→ DATA SUPPLIED:
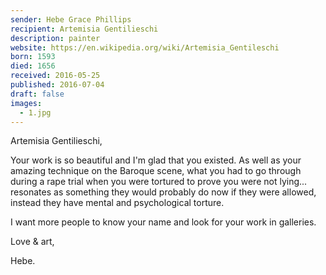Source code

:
 ```yaml
---
sender: Hebe Grace Phillips
recipient: Artemisia Gentilieschi
description: painter
website: https://en.wikipedia.org/wiki/Artemisia_Gentileschi
born: 1593
died: 1656
received: 2016-05-25
published: 2016-07-04
draft: false
images:
  - 1.jpg
---
```

Artemisia Gentilieschi,

Your work is so beautiful and I'm glad that you existed. As well as your amazing technique on the Baroque scene, what you had to go through during a rape trial when you were tortured to prove you were not lying... resonates as something they would probably do now if they were allowed, instead they have mental and psychological torture. 

I want more people to know your name and look for your work in galleries. 

Love & art, 

Hebe.
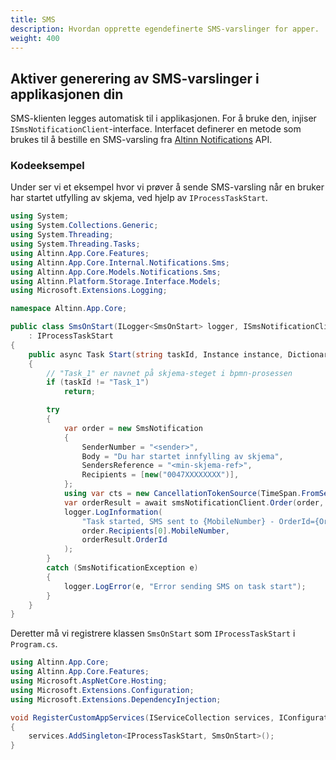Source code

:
 ```yaml
---
title: SMS
description: Hvordan opprette egendefinerte SMS-varslinger for apper.
weight: 400
---
```


## Aktiver generering av SMS-varslinger i applikasjonen din

SMS-klienten legges automatisk til i applikasjonen. For å bruke den, injiser `ISmsNotificationClient`-interface. 
Interfacet definerer en metode som brukes til å bestille en SMS-varsling fra [Altinn Notifications](https://github.com/Altinn/altinn-notifications) API.

### Kodeeksempel

Under ser vi et eksempel hvor vi prøver å sende SMS-varsling når en bruker har startet utfylling av skjema, ved hjelp av `IProcessTaskStart`.

```csharp file=SmsOnStart.cs
using System;
using System.Collections.Generic;
using System.Threading;
using System.Threading.Tasks;
using Altinn.App.Core.Features;
using Altinn.App.Core.Internal.Notifications.Sms;
using Altinn.App.Core.Models.Notifications.Sms;
using Altinn.Platform.Storage.Interface.Models;
using Microsoft.Extensions.Logging;

namespace Altinn.App.Core;

public class SmsOnStart(ILogger<SmsOnStart> logger, ISmsNotificationClient smsNotificationClient)
    : IProcessTaskStart
{
    public async Task Start(string taskId, Instance instance, Dictionary<string, string> prefill)
    {
        // "Task_1" er navnet på skjema-steget i bpmn-prosessen
        if (taskId != "Task_1")
            return;

        try
        {
            var order = new SmsNotification
            {
                SenderNumber = "<sender>",
                Body = "Du har startet innfylling av skjema",
                SendersReference = "<min-skjema-ref>",
                Recipients = [new("0047XXXXXXXX")],
            };
            using var cts = new CancellationTokenSource(TimeSpan.FromSeconds(10));
            var orderResult = await smsNotificationClient.Order(order, default);
            logger.LogInformation(
                "Task started, SMS sent to {MobileNumber} - OrderId={OrderId}",
                order.Recipients[0].MobileNumber,
                orderResult.OrderId
            );
        }
        catch (SmsNotificationException e)
        {
            logger.LogError(e, "Error sending SMS on task start");
        }
    }
}
```

Deretter må vi registrere klassen `SmsOnStart` som `IProcessTaskStart` i `Program.cs`.

```csharp file=Program.cs
using Altinn.App.Core;
using Altinn.App.Core.Features;
using Microsoft.AspNetCore.Hosting;
using Microsoft.Extensions.Configuration;
using Microsoft.Extensions.DependencyInjection;

void RegisterCustomAppServices(IServiceCollection services, IConfiguration config, IWebHostEnvironment env)
{
    services.AddSingleton<IProcessTaskStart, SmsOnStart>();
}
```
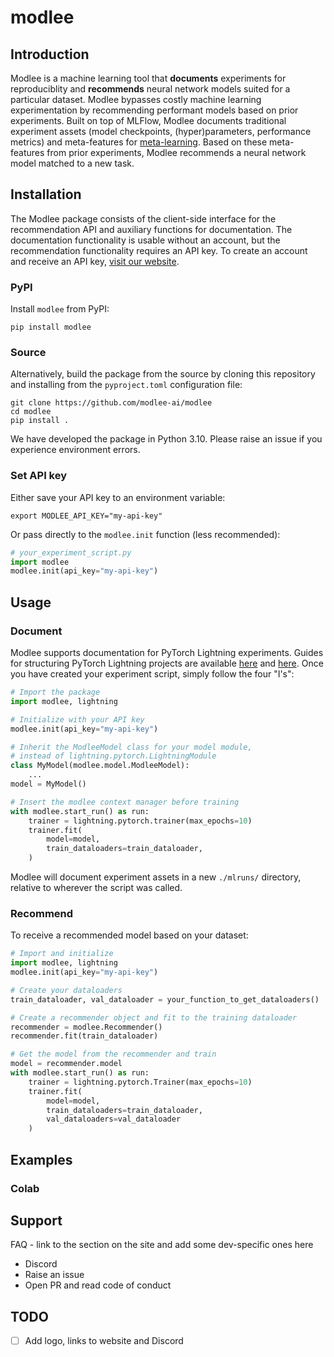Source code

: # modlee

## Introduction
Modlee is a machine learning tool that **documents** experiments for reproduciblity and **recommends** neural network models suited for a particular dataset.
Modlee bypasses costly machine learning experimentation by recommending performant models based on prior experiments.
Built on top of MLFlow, Modlee documents traditional experiment assets (model checkpoints, (hyper)parameters, performance metrics) and meta-features for [meta-learning](https://ieeexplore.ieee.org/abstract/document/9428530).
Based on these meta-features from prior experiments, Modlee recommends a neural network model matched to a new task.

## Installation
The Modlee package consists of the client-side interface for the recommendation API and auxiliary functions for documentation.
The documentation functionality is usable without an account, but the recommendation functionality requires an API key.
To create an account and receive an API key, [visit our website](https://www.modlee.ai).

### PyPI
Install `modlee` from PyPI:
```shell
pip install modlee
```

### Source
Alternatively, build the package from the source by cloning this repository and installing from the `pyproject.toml` configuration file:
```shell
git clone https://github.com/modlee-ai/modlee
cd modlee
pip install .
```

We have developed the package in Python 3.10. 
Please raise an issue if you experience environment errors.

### Set API key
Either save your API key to an environment variable: 
```shell
export MODLEE_API_KEY="my-api-key"
```
Or pass directly to the  `modlee.init` function (less recommended):
```python
# your_experiment_script.py
import modlee
modlee.init(api_key="my-api-key")
```

## Usage

### Document
Modlee supports documentation for PyTorch Lightning experiments.
Guides for structuring PyTorch Lightning projects are available [here](https://lightning.ai/docs/pytorch/stable/starter/converting.html) and [here](https://towardsdatascience.com/from-pytorch-to-pytorch-lightning-a-gentle-introduction-b371b7caaf09).
Once you have created your experiment script, simply follow the four "I's":
```python
# Import the package
import modlee, lightning

# Initialize with your API key
modlee.init(api_key="my-api-key")

# Inherit the ModleeModel class for your model module,
# instead of lightning.pytorch.LightningModule
class MyModel(modlee.model.ModleeModel):
    ...
model = MyModel()

# Insert the modlee context manager before training
with modlee.start_run() as run:
    trainer = lightning.pytorch.trainer(max_epochs=10)
    trainer.fit(
        model=model,
        train_dataloaders=train_dataloader,
    )
```

Modlee will document experiment assets in a new `./mlruns/` directory, relative to wherever the script was called.

### Recommend
To receive a recommended model based on your dataset:
```python
# Import and initialize
import modlee, lightning
modlee.init(api_key="my-api-key")

# Create your dataloaders
train_dataloader, val_dataloader = your_function_to_get_dataloaders()

# Create a recommender object and fit to the training dataloader
recommender = modlee.Recommender()
recommender.fit(train_dataloader)

# Get the model from the recommender and train
model = recommender.model
with modlee.start_run() as run:
    trainer = lightning.pytorch.Trainer(max_epochs=10)
    trainer.fit(
        model=model,
        train_dataloaders=train_dataloader,
        val_dataloaders=val_dataloader
    )
```

## Examples

### Colab

## Support
FAQ - link to the section on the site and add some dev-specific ones here
- Discord
- Raise an issue
- Open PR and read code of conduct

## TODO
- [ ] Add logo, links to website and Discord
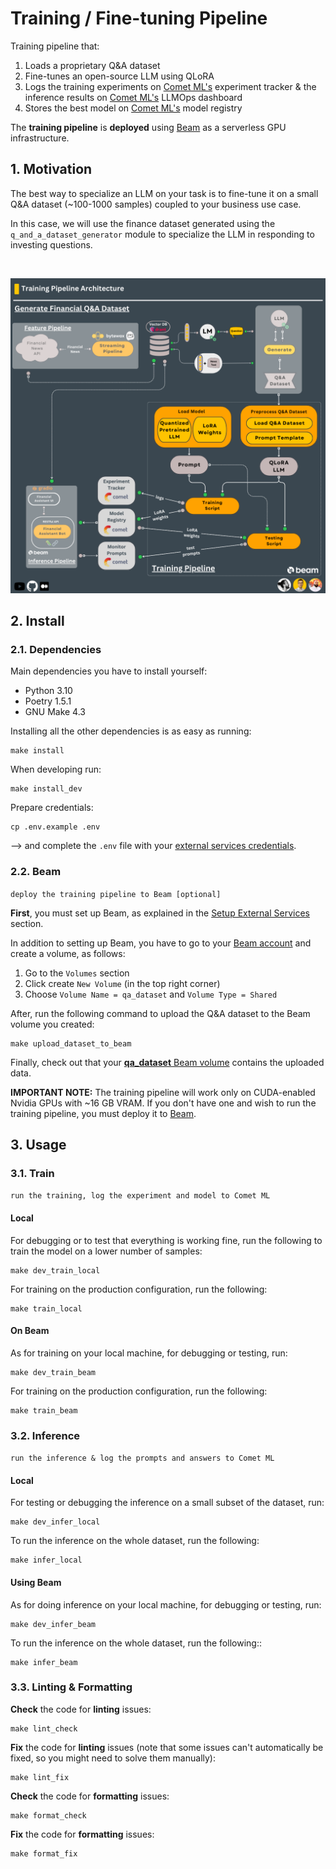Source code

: # Training / Fine-tuning Pipeline

Training pipeline that:

1. Loads a proprietary Q&A dataset
2. Fine-tunes an open-source LLM using QLoRA
3. Logs the training experiments on [Comet ML's](https://www.comet.com?utm_source=thepauls&utm_medium=partner&utm_content=github) experiment tracker & the inference results on [Comet ML's](https://www.comet.com?utm_source=thepauls&utm_medium=partner&utm_content=github) LLMOps dashboard
4. Stores the best model on [Comet ML's](https://www.comet.com/site/products/llmops/?utm_source=thepauls&utm_medium=partner&utm_content=github) model registry

The **training pipeline** is **deployed** using [Beam](https://docs.beam.cloud/getting-started/quickstart?utm_source=thepauls&utm_medium=partner&utm_content=github) as a serverless GPU infrastructure.

## 1. Motivation

The best way to specialize an LLM on your task is to fine-tune it on a small Q&A dataset (~100-1000 samples) coupled to your business use case.

In this case, we will use the finance dataset generated using the `q_and_a_dataset_generator` module to specialize the LLM in responding to investing questions.

<br/>

![architecture](../../media/training_pipeline_architecture.png)

## 2. Install

### 2.1. Dependencies

Main dependencies you have to install yourself:

- Python 3.10
- Poetry 1.5.1
- GNU Make 4.3

Installing all the other dependencies is as easy as running:

```shell
make install
```

When developing run:

```shell
make install_dev
```

Prepare credentials:

```shell
cp .env.example .env
```

--> and complete the `.env` file with your [external services credentials](https://github.com/iusztinpaul/hands-on-llms/tree/main#2-setup-external-services).

### 2.2. Beam

`deploy the training pipeline to Beam [optional]`

**First**, you must set up Beam, as explained in the [Setup External Services](https://github.com/iusztinpaul/hands-on-llms/tree/main#2-setup-external-services) section.

In addition to setting up Beam, you have to go to your [Beam account](https://www.beam.cloud?utm_source=thepauls&utm_medium=partner&utm_content=github) and create a volume, as follows:

1. Go to the `Volumes` section
2. Click create `New Volume` (in the top right corner)
3. Choose `Volume Name = qa_dataset` and `Volume Type = Shared`

After, run the following command to upload the Q&A dataset to the Beam volume you created:

```shell
make upload_dataset_to_beam
```

Finally, check out that your [**qa_dataset** Beam volume](https://www.beam.cloud/dashboard/volumes/qa_dataset?utm_source=thepauls&utm_medium=partner&utm_content=github) contains the uploaded data.

**IMPORTANT NOTE:** The training pipeline will work only on CUDA-enabled Nvidia GPUs with ~16 GB VRAM. If you don't have one and wish to run the training pipeline, you must deploy it to [Beam](https://www.beam.cloud?utm_source=thepauls&utm_medium=partner&utm_content=github).

## 3. Usage

### 3.1. Train

`run the training, log the experiment and model to Comet ML`

#### Local

For debugging or to test that everything is working fine, run the following to train the model on a lower number of samples:

```
make dev_train_local
```

For training on the production configuration, run the following:

```shell
make train_local
```

#### On Beam

As for training on your local machine, for debugging or testing, run:

```shell
make dev_train_beam
```

For training on the production configuration, run the following:

```shell
make train_beam
```

### 3.2. Inference

`run the inference & log the prompts and answers to Comet ML`

#### Local

For testing or debugging the inference on a small subset of the dataset, run:

```shell
make dev_infer_local
```

To run the inference on the whole dataset, run the following:

```shell
make infer_local
```

#### Using Beam

As for doing inference on your local machine, for debugging or testing, run:

```shell
make dev_infer_beam
```

To run the inference on the whole dataset, run the following::

```shell
make infer_beam
```

### 3.3. Linting & Formatting

**Check** the code for **linting** issues:

```shell
make lint_check
```

**Fix** the code for **linting** issues (note that some issues can't automatically be fixed, so you might need to solve them manually):

```shell
make lint_fix
```

**Check** the code for **formatting** issues:

```shell
make format_check
```

**Fix** the code for **formatting** issues:

```shell
make format_fix
```

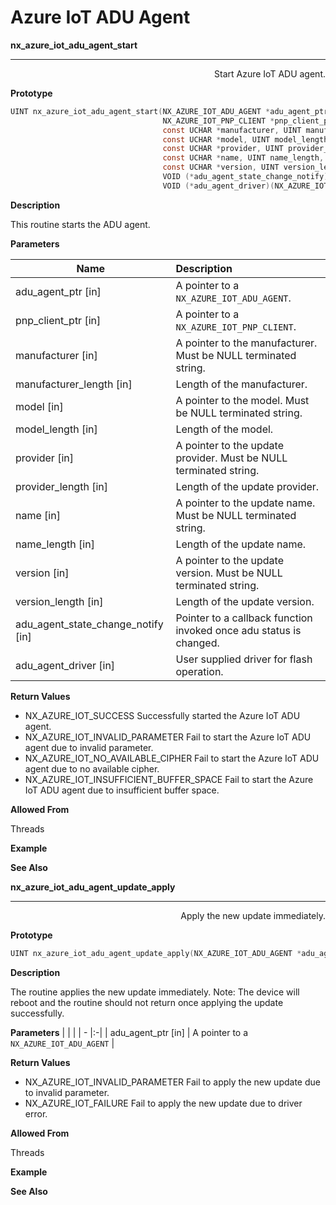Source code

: # Azure IoT ADU Agent

**nx_azure_iot_adu_agent_start**
***
<div style="text-align: right"> Start Azure IoT ADU agent. </div>

**Prototype**
```c
UINT nx_azure_iot_adu_agent_start(NX_AZURE_IOT_ADU_AGENT *adu_agent_ptr,
                                  NX_AZURE_IOT_PNP_CLIENT *pnp_client_ptr,
                                  const UCHAR *manufacturer, UINT manufacturer_length,
                                  const UCHAR *model, UINT model_length,
                                  const UCHAR *provider, UINT provider_length,
                                  const UCHAR *name, UINT name_length,
                                  const UCHAR *version, UINT version_length,
                                  VOID (*adu_agent_state_change_notify)(NX_AZURE_IOT_ADU_AGENT *adu_agent_ptr, UINT new_state),
                                  VOID (*adu_agent_driver)(NX_AZURE_IOT_ADU_AGENT_DRIVER *));
```
**Description**

<p>This routine starts the ADU agent.</p>

**Parameters**

| Name | Description |
| - |:-|
| adu_agent_ptr [in] | A pointer to a `NX_AZURE_IOT_ADU_AGENT`. |
| pnp_client_ptr [in] | A pointer to a `NX_AZURE_IOT_PNP_CLIENT`.|
| manufacturer [in] | A pointer to the manufacturer. Must be NULL terminated string. |
| manufacturer_length [in] | Length of the manufacturer.  |
| model [in]  | A pointer to the model. Must be NULL terminated string. |
| model_length [in] | Length of the model. |
| provider [in]  | A pointer to the update provider. Must be NULL terminated string. |
| provider_length [in] | Length of the update provider. |
| name [in]  | A pointer to the update name. Must be NULL terminated string. |
| name_length [in] | Length of the update name. |
| version [in]  | A pointer to the update version. Must be NULL terminated string. |
| version_length [in] | Length of the update version. |
| adu_agent_state_change_notify [in] | Pointer to a callback function invoked once adu status is changed. |
| adu_agent_driver [in] | User supplied driver for flash operation. |

**Return Values**
* NX_AZURE_IOT_SUCCESS Successfully started the Azure IoT ADU agent.
* NX_AZURE_IOT_INVALID_PARAMETER Fail to start the Azure IoT ADU agent due to invalid parameter.
* NX_AZURE_IOT_NO_AVAILABLE_CIPHER Fail to start the Azure IoT ADU agent due to no available cipher.
* NX_AZURE_IOT_INSUFFICIENT_BUFFER_SPACE Fail to start the Azure IoT ADU agent due to insufficient buffer space.

**Allowed From**

Threads

**Example**

**See Also**

<div style="page-break-after: always;"></div>

**nx_azure_iot_adu_agent_update_apply**
***
<div style="text-align: right"> Apply the new update immediately. </div>

**Prototype**
```c
UINT nx_azure_iot_adu_agent_update_apply(NX_AZURE_IOT_ADU_AGENT *adu_agent_ptr);
```
**Description**

<p>The routine applies the new update immediately. Note: The device will reboot and the routine should not return once applying the update successfully.</p>

**Parameters**
|               |               |
| - |:-|
| adu_agent_ptr [in]    | A pointer to a `NX_AZURE_IOT_ADU_AGENT` |


**Return Values**
* NX_AZURE_IOT_INVALID_PARAMETER Fail to apply the new update due to invalid parameter.
* NX_AZURE_IOT_FAILURE Fail to apply the new update due to driver error.

**Allowed From**

Threads

**Example**

**See Also**

<div style="page-break-after: always;"></div>
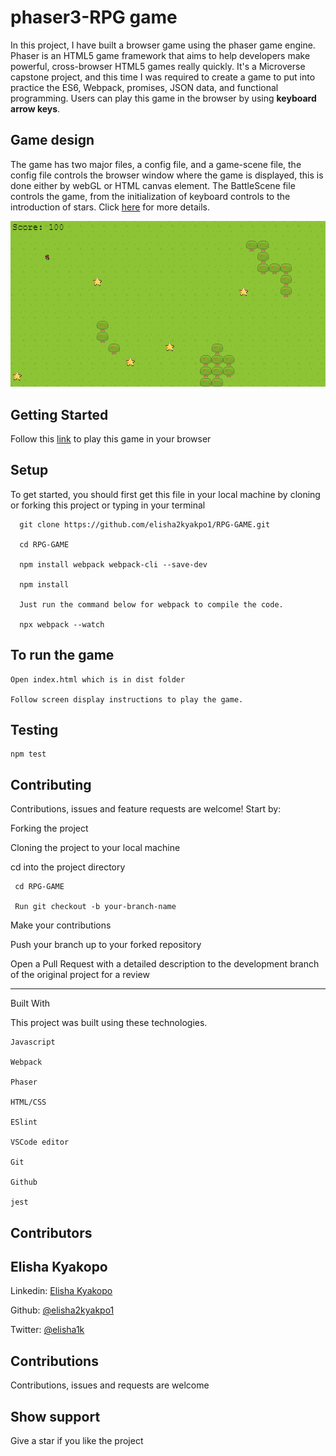 # phaser3-RPG game
In this project, I have built a browser game using the phaser game engine. Phaser is an HTML5 game framework that aims to help developers make powerful, cross-browser HTML5 games really quickly. It's a Microverse capstone project, and this time I was required to create a game to put into practice the ES6, Webpack, promises, JSON data, and functional programming. Users can play this game in the browser by using __keyboard arrow keys__.

## Game design
The game has two major files, a config file, and a game-scene file, the config file controls the browser window where the game is displayed, this is done either by webGL or HTML canvas element. The BattleScene file controls the game, from the initialization of keyboard controls to the introduction of stars. Click [here](https://github.com/elisha2kyakpo1/RPG-GAME/blob/game-feature/hiddenEliens.md) for more details. 

![Phaser world!](dist/assets/eliens.png)


## Getting Started

Follow this [link](https://loving-jepsen-7f41dc.netlify.app/) to play this game in your browser

## Setup

To get started, you should first get this file in your local machine by cloning or forking this project or typing in your terminal

```
  git clone https://github.com/elisha2kyakpo1/RPG-GAME.git

  cd RPG-GAME

  npm install webpack webpack-cli --save-dev

  npm install

  Just run the command below for webpack to compile the code.

  npx webpack --watch
```

## To run the game
```
Open index.html which is in dist folder

Follow screen display instructions to play the game.
```

## Testing

```
npm test
```

## Contributing

Contributions, issues and feature requests are welcome! Start by:

Forking the project

Cloning the project to your local machine

cd into the project directory

```
 cd RPG-GAME

 Run git checkout -b your-branch-name
```

Make your contributions

Push your branch up to your forked repository

Open a Pull Request with a detailed description to the development branch of the original project for a review

---

Built With

This project was built using these technologies.

```
Javascript

Webpack

Phaser

HTML/CSS

ESlint

VSCode editor

Git

Github

jest
```

## Contributors

## Elisha Kyakopo

  Linkedin: [Elisha Kyakopo](https://www.linkedin.com/in/elisha-kyakopo/)

  Github: [@elisha2kyakpo1](https://github.com/elisha2kyakpo1)

  Twitter: [@elisha1k](https://twitter.com/Elisha1k)

## Contributions

Contributions, issues and requests are welcome

## Show support

Give a star if you like the project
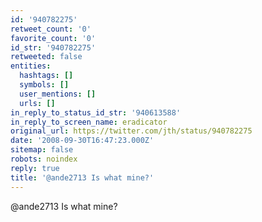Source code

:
 ```yaml
---
id: '940782275'
retweet_count: '0'
favorite_count: '0'
id_str: '940782275'
retweeted: false
entities:
  hashtags: []
  symbols: []
  user_mentions: []
  urls: []
in_reply_to_status_id_str: '940613588'
in_reply_to_screen_name: eradicator
original_url: https://twitter.com/jth/status/940782275
date: '2008-09-30T16:47:23.000Z'
sitemap: false
robots: noindex
reply: true
title: '@ande2713 Is what mine?'
---
```


@ande2713 Is what mine?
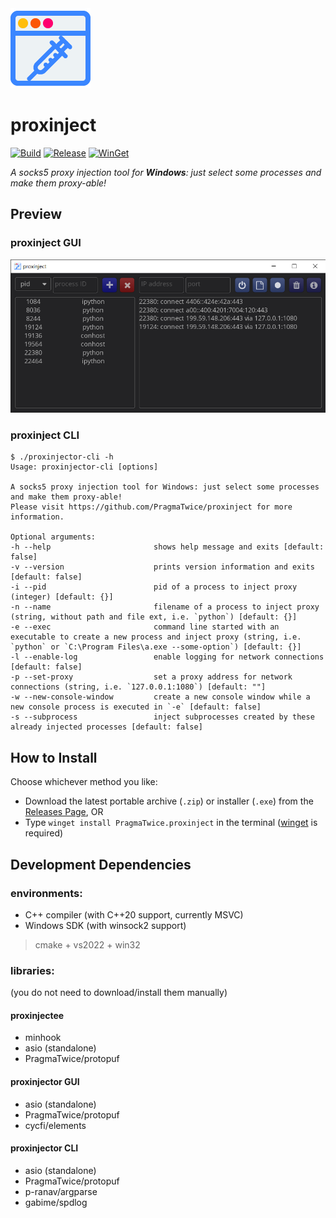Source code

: <img src="resources/proxinject.png" width="128" alt="logo">

# proxinject
[![Build](https://github.com/PragmaTwice/proxinject/actions/workflows/build.yml/badge.svg)](https://github.com/PragmaTwice/proxinject/actions/workflows/build.yml)
[![Release](https://shields.io/github/v/release/PragmaTwice/proxinject?display_name=tag&include_prereleases)](https://github.com/PragmaTwice/proxinject/releases)
[![WinGet](https://img.shields.io/badge/winget-proxinject-blue)](https://github.com/microsoft/winget-pkgs/tree/master/manifests/p/PragmaTwice/proxinject)

*A socks5 proxy injection tool for **Windows**: just select some processes and make them proxy-able!*

## Preview

### proxinject GUI

![screenshot](./docs/screenshot.png)

### proxinject CLI
```
$ ./proxinjector-cli -h
Usage: proxinjector-cli [options]

A socks5 proxy injection tool for Windows: just select some processes and make them proxy-able!
Please visit https://github.com/PragmaTwice/proxinject for more information.

Optional arguments:
-h --help                       shows help message and exits [default: false]
-v --version                    prints version information and exits [default: false]
-i --pid                        pid of a process to inject proxy (integer) [default: {}]
-n --name                       filename of a process to inject proxy (string, without path and file ext, i.e. `python`) [default: {}]
-e --exec                       command line started with an executable to create a new process and inject proxy (string, i.e. `python` or `C:\Program Files\a.exe --some-option`) [default: {}]
-l --enable-log                 enable logging for network connections [default: false]
-p --set-proxy                  set a proxy address for network connections (string, i.e. `127.0.0.1:1080`) [default: ""]
-w --new-console-window         create a new console window while a new console process is executed in `-e` [default: false]
-s --subprocess                 inject subprocesses created by these already injected processes [default: false]
```

## How to Install

Choose whichever method you like:

- Download the latest portable archive (`.zip`) or installer (`.exe`) from the [Releases Page](https://github.com/PragmaTwice/proxinject/releases), OR
- Type `winget install PragmaTwice.proxinject` in the terminal ([winget](https://github.com/microsoft/winget-cli) is required)

## Development Dependencies

### environments:

- C++ compiler (with C++20 support, currently MSVC)
- Windows SDK (with winsock2 support)

> cmake + vs2022 + win32

### libraries: 
(you do not need to download/install them manually)

#### proxinjectee
- minhook
- asio (standalone)
- PragmaTwice/protopuf

#### proxinjector GUI
- asio (standalone)
- PragmaTwice/protopuf
- cycfi/elements

#### proxinjector CLI
- asio (standalone)
- PragmaTwice/protopuf
- p-ranav/argparse
- gabime/spdlog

→ EXERCISE OBJECTIVE:
Going down the listing above, begin printing at the line with "Please raise an" and finish with the line with "Modlee supports documentation", exactly as they appear.

→ RESPONSE BELOW:
Please raise an issue if you experience environment errors.

### Set API key
Either save your API key to an environment variable: 
```shell
export MODLEE_API_KEY="my-api-key"
```
Or pass directly to the  `modlee.init` function (less recommended):
```python
# your_experiment_script.py
import modlee
modlee.init(api_key="my-api-key")
```

## Usage

### Document
Modlee supports documentation for PyTorch Lightning experiments.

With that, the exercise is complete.